Das Urteil vom 17.06.2024 (Az. 37 C 294/24) könnte die gute Laune bei dem Kläger nun wieder entfacht haben. Mit dem ihm zugesprochenen Ticketpreis von 499,99 Euro wären schließlich mehrere Flüge nach Skandinavien bezahlbar, wenn man denn rechtzeitig buchen würde. Zwar verneinte das Gericht einen Anspruch aus der Fluggastrechteverordnung, es sah jedoch die Voraussetzungen eines Schadensersatzanspruchs nach § 280 I BGB i.V.m. § 241 II BGB und § 249 I BGB wegen einer Nebenpflichtverletzung aus dem Luftbeförderungsvertrag für gegeben an. Die Beklagte habe den Fluggast nämlich vor Vertragsschluss darüber aufzuklären, wie viel Zeit noch zum Einchecken verbleibe. Bei eiligen Buchungen könne man vom Passagier schließlich nicht erwarten, dass er die erforderliche Information aus den AGB heraussuche. Andersherum dürfe der Fluggast jedenfalls darauf vertrauen, dass Luftfahrtunternehmen nur solange Tickets verkaufen würden, wie ein Check-In bei gewöhnlichem Lauf der Dinge noch durchführbar sei. Das Gericht ließ sich sogar zu einer konkreten zeitlichen Bezifferung hinreißen: Mindestens 5 Minuten müsse man zugrunde legen, um zunächst die Buchungsbestätigung per E-Mail abzurufen und sich im Anschluss mit den Abläufen des Eincheckens vertraut machen zu können. Wegen des engen Zeitfensters sei die Beklagte folglich dazu verpflichtet gewesen, den Kläger vor Annahme des Buchungsauftrags darauf hinzuweisen, dass der Check-In unmittelbar um 12:10 Uhr enden werde und er sein teures Ticket möglicherweise gar nicht nutzen könne.
Die Kosten des Flugtickets von 499,99 Euro seien zudem ein adäquat kausaler Schaden. Denn hätte die Beklagte ihre Hinweispflicht nicht verletzt, so wäre der Kläger die Verpflichtung zur Zahlung des Flugpreises gar nicht erst eingegangen, weil er den Flug in Kenntnis dieses Risikos nicht gebucht hätte (Stichwort im zweiten Examen: Vermutung beratungsrichtigen Verhaltens bei Unterlassung notwendiger Informationen).
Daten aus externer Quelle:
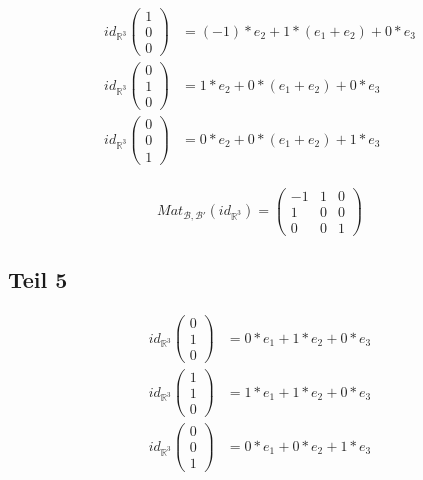 \documentclass[a4paper,10pt]{article}
\begin{document}
\begin{align*}
 id_{\mathbb{R}^3}\begin{pmatrix}1\\0\\0\end{pmatrix} & = (-1) * e_2 + 1 * (e_1 + e_2) + 0 * e_3\\
 id_{\mathbb{R}^3}\begin{pmatrix}0\\1\\0\end{pmatrix} & = 1 * e_2 + 0 * (e_1 + e_2) + 0 * e_3\\
 id_{\mathbb{R}^3}\begin{pmatrix}0\\0\\1\end{pmatrix} & = 0 * e_2 + 0 * (e_1 + e_2) + 1 * e_3\\
\end{align*}

\begin{equation}
 Mat_{\mathcal{B},\mathcal{B}'}(id_{\mathbb{R}^3}) =
  \begin{pmatrix}
   -1 & 1 & 0\\
   1 & 0 & 0\\
   0 & 0 & 1
  \end{pmatrix}
\end{equation}

\subsection*{Teil 5}

\begin{align*}
 id_{\mathbb{R}^3}\begin{pmatrix}0\\1\\0\end{pmatrix} & = 0 * e_1 + 1 * e_2 + 0 * e_3\\
 id_{\mathbb{R}^3}\begin{pmatrix}1\\1\\0\end{pmatrix} & = 1 * e_1 + 1 * e_2 + 0 * e_3\\
 id_{\mathbb{R}^3}\begin{pmatrix}0\\0\\1\end{pmatrix} & = 0 * e_1 + 0 * e_2 + 1 * e_3\\
\end{align*}
\end{document}
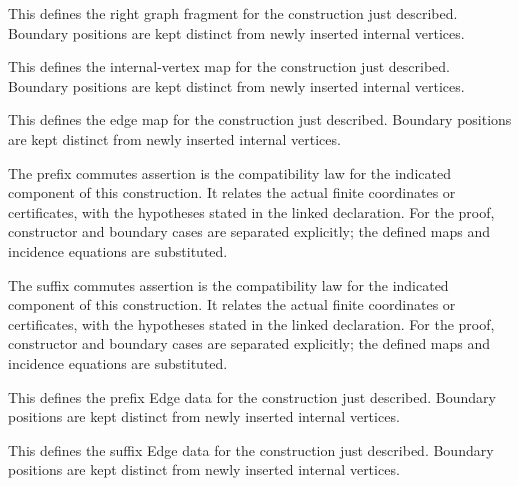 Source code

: This defines the right graph fragment for the construction just described. Boundary positions are kept distinct from newly inserted internal vertices.
\par{}

This defines the internal-vertex map for the construction just described. Boundary positions are kept distinct from newly inserted internal vertices.
\par{}

This defines the edge map for the construction just described. Boundary positions are kept distinct from newly inserted internal vertices.
\par{}

The prefix commutes assertion is the compatibility law for the indicated component of this construction. It relates the actual finite coordinates or certificates, with the hypotheses stated in the linked declaration.
For the proof, constructor and boundary cases are separated explicitly; the defined maps and incidence equations are substituted.
\par{}

The suffix commutes assertion is the compatibility law for the indicated component of this construction. It relates the actual finite coordinates or certificates, with the hypotheses stated in the linked declaration.
For the proof, constructor and boundary cases are separated explicitly; the defined maps and incidence equations are substituted.
\par{}

This defines the prefix Edge data for the construction just described. Boundary positions are kept distinct from newly inserted internal vertices.
\par{}

This defines the suffix Edge data for the construction just described. Boundary positions are kept distinct from newly inserted internal vertices.
\par{}

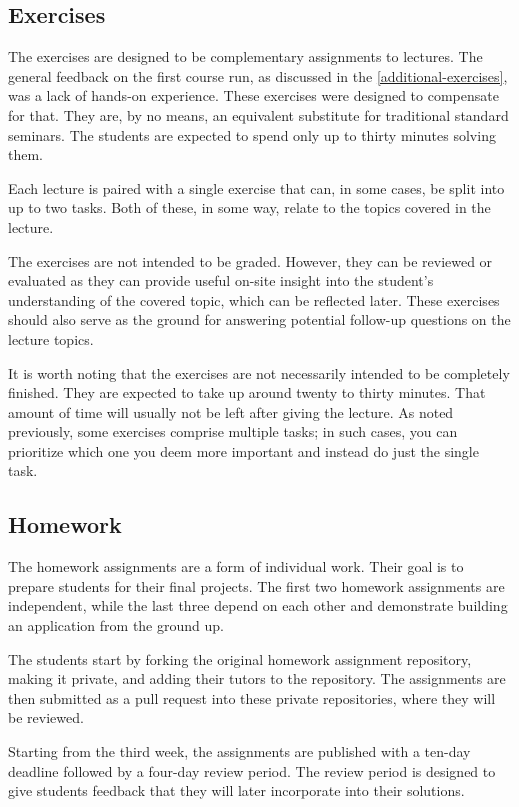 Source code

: \documentclass[
  digital,
  color,
  oneside,
  nosansbold,
  nocolorbold,
  lof,
  nolot,
]{fithesis4}
\begin{document}
\subsection{Exercises}\label{exercises}

The exercises are designed to be complementary assignments to lectures. The general feedback on the first course run, as discussed in the \cref{additional-exercises}, was a lack of hands-on experience. These exercises were designed to compensate for that. They are, by no means, an equivalent substitute for traditional standard seminars. The students are expected to spend only up to thirty minutes solving them.

Each lecture is paired with a single exercise that can, in some cases, be split into up to two tasks. Both of these, in some way, relate to the topics covered in the lecture.

The exercises are not intended to be graded. However, they can be reviewed or evaluated as they can provide useful on-site insight into the student's understanding of the covered topic, which can be reflected later. These exercises should also serve as the ground for answering potential follow-up questions on the lecture topics.

It is worth noting that the exercises are not necessarily intended to be completely finished. They are expected to take up around twenty to thirty minutes. That amount of time will usually not be left after giving the lecture. As noted previously, some exercises comprise multiple tasks; in such cases, you can prioritize which one you deem more important and instead do just the single task.

\subsection{Homework}

The homework assignments are a form of individual work. Their goal is to prepare students for their final projects. The first two homework assignments are independent, while the last three depend on each other and demonstrate building an application from the ground up.

The students start by forking the original homework assignment repository, making it private, and adding their tutors to the repository. The assignments are then submitted as a pull request into these private repositories, where they will be reviewed.

Starting from the third week, the assignments are published with a ten-day deadline followed by a four-day review period. The review period is designed to give students feedback that they will later incorporate into their solutions.
\end{document}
Insofern habe die Beklagte den Kunden im Rahmen der Naturalrestitution nach § 249 I BGB so zu stellen, wie er stünde, wenn er den Vertrag mit der Beklagten nicht geschlossen hätte.
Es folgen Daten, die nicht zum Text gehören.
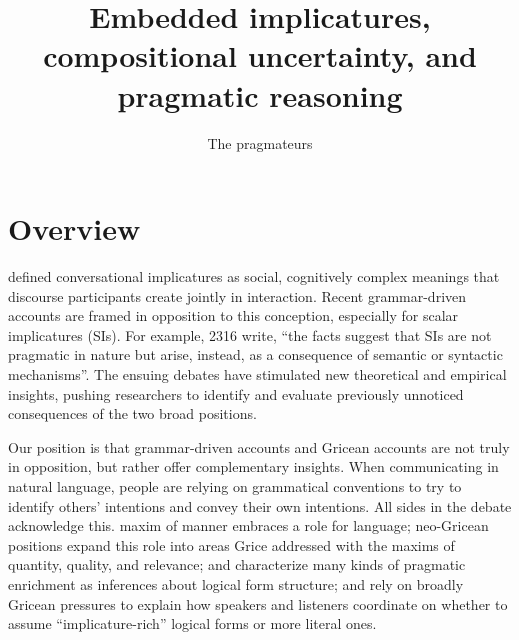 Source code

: \documentclass{article}
\begin{document}

\title{Embedded implicatures, compositional uncertainty, and pragmatic reasoning}
\author{The pragmateurs}
\maketitle


\section{Overview}\label{sec:introduction}

\citet{Grice75} defined conversational implicatures as social,
cognitively complex meanings that discourse participants create
jointly in interaction. Recent grammar-driven accounts are framed in
opposition to this conception, especially for scalar implicatures
(SIs).  For example, \citet{ChierchiaFoxSpector08}{2316} write, ``the
facts suggest that SIs are not pragmatic in nature but arise, instead,
as a consequence of semantic or syntactic mechanisms''. The ensuing
debates have stimulated new theoretical and empirical insights,
pushing researchers to identify and evaluate previously unnoticed
consequences of the two broad positions.

Our position is that grammar-driven accounts and Gricean accounts are
not truly in opposition, but rather offer complementary insights.
When communicating in natural language, people are relying on
grammatical conventions to try to identify others' intentions and
convey their own intentions. All sides in the debate acknowledge this.
 maxim of manner embraces a role for language;
neo-Gricean positions expand this role into areas Grice addressed with
the maxims of quantity, quality, and relevance; \citet{Sperber95} and
\citet{Bach94} characterize many kinds of pragmatic enrichment as
inferences about logical form structure; and
\citet{ChierchiaFoxSpector08} rely on broadly Gricean pressures to
explain how speakers and listeners coordinate on whether to assume
``implicature-rich'' logical forms or more literal ones.
\end{document}
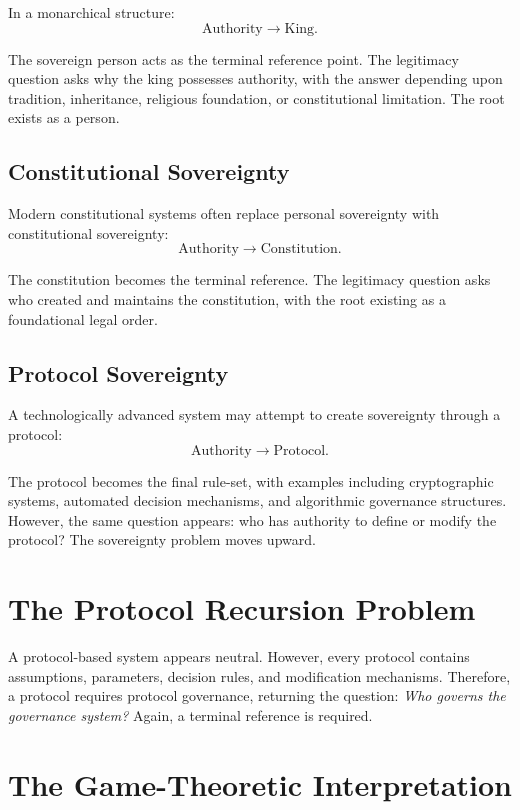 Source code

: \documentclass[11pt,openany]{book}
\theoremstyle{plain}
\theoremstyle{definition}
\begin{document}
In a monarchical structure:
\[
\text{Authority} \longrightarrow \text{King}.
\]

The sovereign person acts as the terminal reference point. The legitimacy question asks why the king possesses authority, with the answer depending upon tradition, inheritance, religious foundation, or constitutional limitation. The root exists as a person.

\subsection*{Constitutional Sovereignty}

Modern constitutional systems often replace personal sovereignty with constitutional sovereignty:
\[
\text{Authority} \longrightarrow \text{Constitution}.
\]

The constitution becomes the terminal reference. The legitimacy question asks who created and maintains the constitution, with the root existing as a foundational legal order.

\subsection*{Protocol Sovereignty}

A technologically advanced system may attempt to create sovereignty through a protocol:
\[
\text{Authority} \longrightarrow \text{Protocol}.
\]

The protocol becomes the final rule-set, with examples including cryptographic systems, automated decision mechanisms, and algorithmic governance structures. However, the same question appears: who has authority to define or modify the protocol? The sovereignty problem moves upward.

\section*{The Protocol Recursion Problem}

A protocol-based system appears neutral. However, every protocol contains assumptions, parameters, decision rules, and modification mechanisms. Therefore, a protocol requires protocol governance, returning the question: \textit{Who governs the governance system?} Again, a terminal reference is required.

\section*{The Game-Theoretic Interpretation}
\end{document}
Inwieweit die Freude beim Kläger von Dauer ist, wird sich noch zeigen: Denn wegen der grundsätzlichen Bedeutung des Falles für die gesamte Flugbranche ließ das Gericht die Berufung nach § 511 IV 1 Nr. 1 1. Alt. ZPO zu. Unabhängig davon, ob der Fall bei den Lesenden nun Fernweh entfacht oder Schadenfreude verursacht hat, dürfte klar sein: Nicht nur die Flugbranche, sondern auch die Prüfungsämter werden ihre Lehren aus dem Fall ziehen.